PROBLEM REQUIREMENTS: Retype the entries below exactly, dropping the images.
┌─ SOURCE MATERIAL
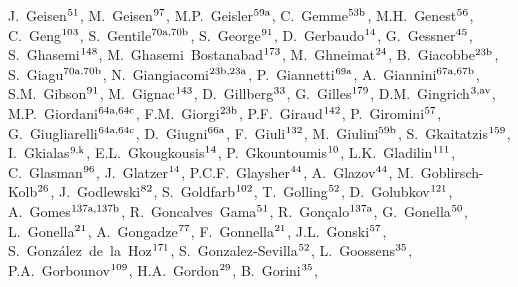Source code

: \begin{flushleft}
J.~Geisen$^\textrm{\scriptsize 51}$,    
M.~Geisen$^\textrm{\scriptsize 97}$,    
M.P.~Geisler$^\textrm{\scriptsize 59a}$,    
C.~Gemme$^\textrm{\scriptsize 53b}$,    
M.H.~Genest$^\textrm{\scriptsize 56}$,    
C.~Geng$^\textrm{\scriptsize 103}$,    
S.~Gentile$^\textrm{\scriptsize 70a,70b}$,    
S.~George$^\textrm{\scriptsize 91}$,    
D.~Gerbaudo$^\textrm{\scriptsize 14}$,    
G.~Gessner$^\textrm{\scriptsize 45}$,    
S.~Ghasemi$^\textrm{\scriptsize 148}$,    
M.~Ghasemi~Bostanabad$^\textrm{\scriptsize 173}$,    
M.~Ghneimat$^\textrm{\scriptsize 24}$,    
B.~Giacobbe$^\textrm{\scriptsize 23b}$,    
S.~Giagu$^\textrm{\scriptsize 70a,70b}$,    
N.~Giangiacomi$^\textrm{\scriptsize 23b,23a}$,    
P.~Giannetti$^\textrm{\scriptsize 69a}$,    
A.~Giannini$^\textrm{\scriptsize 67a,67b}$,    
S.M.~Gibson$^\textrm{\scriptsize 91}$,    
M.~Gignac$^\textrm{\scriptsize 143}$,    
D.~Gillberg$^\textrm{\scriptsize 33}$,    
G.~Gilles$^\textrm{\scriptsize 179}$,    
D.M.~Gingrich$^\textrm{\scriptsize 3,av}$,    
M.P.~Giordani$^\textrm{\scriptsize 64a,64c}$,    
F.M.~Giorgi$^\textrm{\scriptsize 23b}$,    
P.F.~Giraud$^\textrm{\scriptsize 142}$,    
P.~Giromini$^\textrm{\scriptsize 57}$,    
G.~Giugliarelli$^\textrm{\scriptsize 64a,64c}$,    
D.~Giugni$^\textrm{\scriptsize 66a}$,    
F.~Giuli$^\textrm{\scriptsize 132}$,    
M.~Giulini$^\textrm{\scriptsize 59b}$,    
S.~Gkaitatzis$^\textrm{\scriptsize 159}$,    
I.~Gkialas$^\textrm{\scriptsize 9,k}$,    
E.L.~Gkougkousis$^\textrm{\scriptsize 14}$,    
P.~Gkountoumis$^\textrm{\scriptsize 10}$,    
L.K.~Gladilin$^\textrm{\scriptsize 111}$,    
C.~Glasman$^\textrm{\scriptsize 96}$,    
J.~Glatzer$^\textrm{\scriptsize 14}$,    
P.C.F.~Glaysher$^\textrm{\scriptsize 44}$,    
A.~Glazov$^\textrm{\scriptsize 44}$,    
M.~Goblirsch-Kolb$^\textrm{\scriptsize 26}$,    
J.~Godlewski$^\textrm{\scriptsize 82}$,    
S.~Goldfarb$^\textrm{\scriptsize 102}$,    
T.~Golling$^\textrm{\scriptsize 52}$,    
D.~Golubkov$^\textrm{\scriptsize 121}$,    
A.~Gomes$^\textrm{\scriptsize 137a,137b}$,    
R.~Goncalves~Gama$^\textrm{\scriptsize 51}$,    
R.~Gon\c{c}alo$^\textrm{\scriptsize 137a}$,    
G.~Gonella$^\textrm{\scriptsize 50}$,    
L.~Gonella$^\textrm{\scriptsize 21}$,    
A.~Gongadze$^\textrm{\scriptsize 77}$,    
F.~Gonnella$^\textrm{\scriptsize 21}$,    
J.L.~Gonski$^\textrm{\scriptsize 57}$,    
S.~Gonz\'alez~de~la~Hoz$^\textrm{\scriptsize 171}$,    
S.~Gonzalez-Sevilla$^\textrm{\scriptsize 52}$,    
L.~Goossens$^\textrm{\scriptsize 35}$,    
P.A.~Gorbounov$^\textrm{\scriptsize 109}$,    
H.A.~Gordon$^\textrm{\scriptsize 29}$,    
B.~Gorini$^\textrm{\scriptsize 35}$,    

\end{flushleft}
└─
TASK RESPONSE:
Source code

: \begin{flushleft}
J.~Geisen$^\textrm{\scriptsize 51}$,    
M.~Geisen$^\textrm{\scriptsize 97}$,    
M.P.~Geisler$^\textrm{\scriptsize 59a}$,    
C.~Gemme$^\textrm{\scriptsize 53b}$,    
M.H.~Genest$^\textrm{\scriptsize 56}$,    
C.~Geng$^\textrm{\scriptsize 103}$,    
S.~Gentile$^\textrm{\scriptsize 70a,70b}$,    
S.~George$^\textrm{\scriptsize 91}$,    
D.~Gerbaudo$^\textrm{\scriptsize 14}$,    
G.~Gessner$^\textrm{\scriptsize 45}$,    
S.~Ghasemi$^\textrm{\scriptsize 148}$,    
M.~Ghasemi~Bostanabad$^\textrm{\scriptsize 173}$,    
M.~Ghneimat$^\textrm{\scriptsize 24}$,    
B.~Giacobbe$^\textrm{\scriptsize 23b}$,    
S.~Giagu$^\textrm{\scriptsize 70a,70b}$,    
N.~Giangiacomi$^\textrm{\scriptsize 23b,23a}$,    
P.~Giannetti$^\textrm{\scriptsize 69a}$,    
A.~Giannini$^\textrm{\scriptsize 67a,67b}$,    
S.M.~Gibson$^\textrm{\scriptsize 91}$,    
M.~Gignac$^\textrm{\scriptsize 143}$,    
D.~Gillberg$^\textrm{\scriptsize 33}$,    
G.~Gilles$^\textrm{\scriptsize 179}$,    
D.M.~Gingrich$^\textrm{\scriptsize 3,av}$,    
M.P.~Giordani$^\textrm{\scriptsize 64a,64c}$,    
F.M.~Giorgi$^\textrm{\scriptsize 23b}$,    
P.F.~Giraud$^\textrm{\scriptsize 142}$,    
P.~Giromini$^\textrm{\scriptsize 57}$,    
G.~Giugliarelli$^\textrm{\scriptsize 64a,64c}$,    
D.~Giugni$^\textrm{\scriptsize 66a}$,    
F.~Giuli$^\textrm{\scriptsize 132}$,    
M.~Giulini$^\textrm{\scriptsize 59b}$,    
S.~Gkaitatzis$^\textrm{\scriptsize 159}$,    
I.~Gkialas$^\textrm{\scriptsize 9,k}$,    
E.L.~Gkougkousis$^\textrm{\scriptsize 14}$,    
P.~Gkountoumis$^\textrm{\scriptsize 10}$,    
L.K.~Gladilin$^\textrm{\scriptsize 111}$,    
C.~Glasman$^\textrm{\scriptsize 96}$,    
J.~Glatzer$^\textrm{\scriptsize 14}$,    
P.C.F.~Glaysher$^\textrm{\scriptsize 44}$,    
A.~Glazov$^\textrm{\scriptsize 44}$,    
M.~Goblirsch-Kolb$^\textrm{\scriptsize 26}$,    
J.~Godlewski$^\textrm{\scriptsize 82}$,    
S.~Goldfarb$^\textrm{\scriptsize 102}$,    
T.~Golling$^\textrm{\scriptsize 52}$,    
D.~Golubkov$^\textrm{\scriptsize 121}$,    
A.~Gomes$^\textrm{\scriptsize 137a,137b}$,    
R.~Goncalves~Gama$^\textrm{\scriptsize 51}$,    
R.~Gon\c{c}alo$^\textrm{\scriptsize 137a}$,    
G.~Gonella$^\textrm{\scriptsize 50}$,    
L.~Gonella$^\textrm{\scriptsize 21}$,    
A.~Gongadze$^\textrm{\scriptsize 77}$,    
F.~Gonnella$^\textrm{\scriptsize 21}$,    
J.L.~Gonski$^\textrm{\scriptsize 57}$,    
S.~Gonz\'alez~de~la~Hoz$^\textrm{\scriptsize 171}$,    
S.~Gonzalez-Sevilla$^\textrm{\scriptsize 52}$,    
L.~Goossens$^\textrm{\scriptsize 35}$,    
P.A.~Gorbounov$^\textrm{\scriptsize 109}$,    
H.A.~Gordon$^\textrm{\scriptsize 29}$,    
B.~Gorini$^\textrm{\scriptsize 35}$,    

\end{flushleft}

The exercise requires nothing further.